The Nasdaq-listed crypto exchange Coinbase has been meeting with members of Congress to discuss the cryptocurrency regulation it plans to propose, according to CEO Brian Armstrong. In addition, the company has met with more than 30 crypto firms, four major law firms, and three trade groups about its crypto proposal.
Coinbase Meeting Congress Members and Crypto Firms on Regulatory Framework for Crypto
Coinbase is on a mission to influence crypto regulation in the U.S. CEO Brian Armstrong tweeted Thursday:
We’ve now met with 30+ crypto firms, 25+ members of congress and/or staff, 4 major law firms, and 3 trade groups about our regulatory proposal for crypto. Our policy team is doing great work and we’re trying to be part of the solution.
Armstrong first revealed that his company was preparing a draft regulatory framework to submit to lawmakers in an interview at Techcrunch Disrupt 2021 on Sept. 22. He said that he expected to begin distributing the crypto regulatory proposal this month.
The CEO revealed that he had been asked multiple times for a crypto regulatory framework proposal as regulators often seek industry feedback when creating new rules.
He shared during the interview: “When I go to DC, I’ve met with a number of people in government, and they typically will ask us ‘Well, do you have a draft, do you have a proposal of something we could try to shop around about how this could be regulated federally?’”
Armstrong noted that Coinbase is currently licensed as a money transmitter and lender in 50 states.

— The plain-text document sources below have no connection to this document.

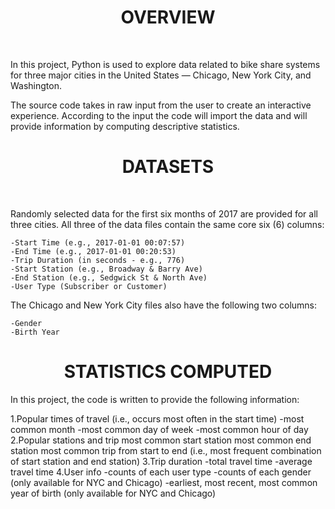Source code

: <h1 align="center"> OVERVIEW </h1> <br>

In this project, Python is used to explore data related to bike share systems for three major cities in the United States — Chicago, New York City, and Washington.

The source code takes in raw input from the user to create an interactive experience.
According to the input the code will import the data and will provide information by computing descriptive statistics.

<h1 align="center"> DATASETS </h1> <br>

Randomly selected data for the first six months of 2017 are provided for all three cities. All three of the data files contain the same core six (6) columns:

    -Start Time (e.g., 2017-01-01 00:07:57)
    -End Time (e.g., 2017-01-01 00:20:53)
    -Trip Duration (in seconds - e.g., 776)
    -Start Station (e.g., Broadway & Barry Ave)
    -End Station (e.g., Sedgwick St & North Ave)
    -User Type (Subscriber or Customer)

The Chicago and New York City files also have the following two columns:

    -Gender
    -Birth Year

<h1 align="center"> STATISTICS COMPUTED </h1>
In this project, the code is written to provide the following information:

  1.Popular times of travel (i.e., occurs most often in the start time)
    -most common month
    -most common day of week
    -most common hour of day
  2.Popular stations and trip
    most common start station
    most common end station
    most common trip from start to end (i.e., most frequent combination of start station and end station)
  3.Trip duration
    -total travel time
    -average travel time
  4.User info
    -counts of each user type
    -counts of each gender (only available for NYC and Chicago)
    -earliest, most recent, most common year of birth (only available for NYC and Chicago)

He added that Coinbase operates under the purview of the Financial Crimes Enforcement Network (FinCEN), the Securities and Exchange Commission (SEC), the Commodity Futures Trading Commission (CFTC), the Internal Revenue Service (IRS), the Treasury, and the Office of Foreign Assets Control (OFAC).
The Coinbase boss indicated that he prefers a federal framework instead of having to deal with independent state-by-state rules and agencies. He was quoted as saying:
We have a proposal that we actually want to put out there that could help maybe create at least one idea about how to move forward. But this is going to require input from a lot of people.
Coinbase recently ran into trouble with the SEC over its lending product which the Commission considers to be a security. The SEC threatened to sue the company if it went ahead with the Lend product without registering, prompting Coinbase to abandon its plan to launch the product.
SEC Chairman Gary Gensler recently explained that crypto platforms that accepted funds from investors and offered returns “should consider the securities laws carefully and talk to the agency about getting registered.”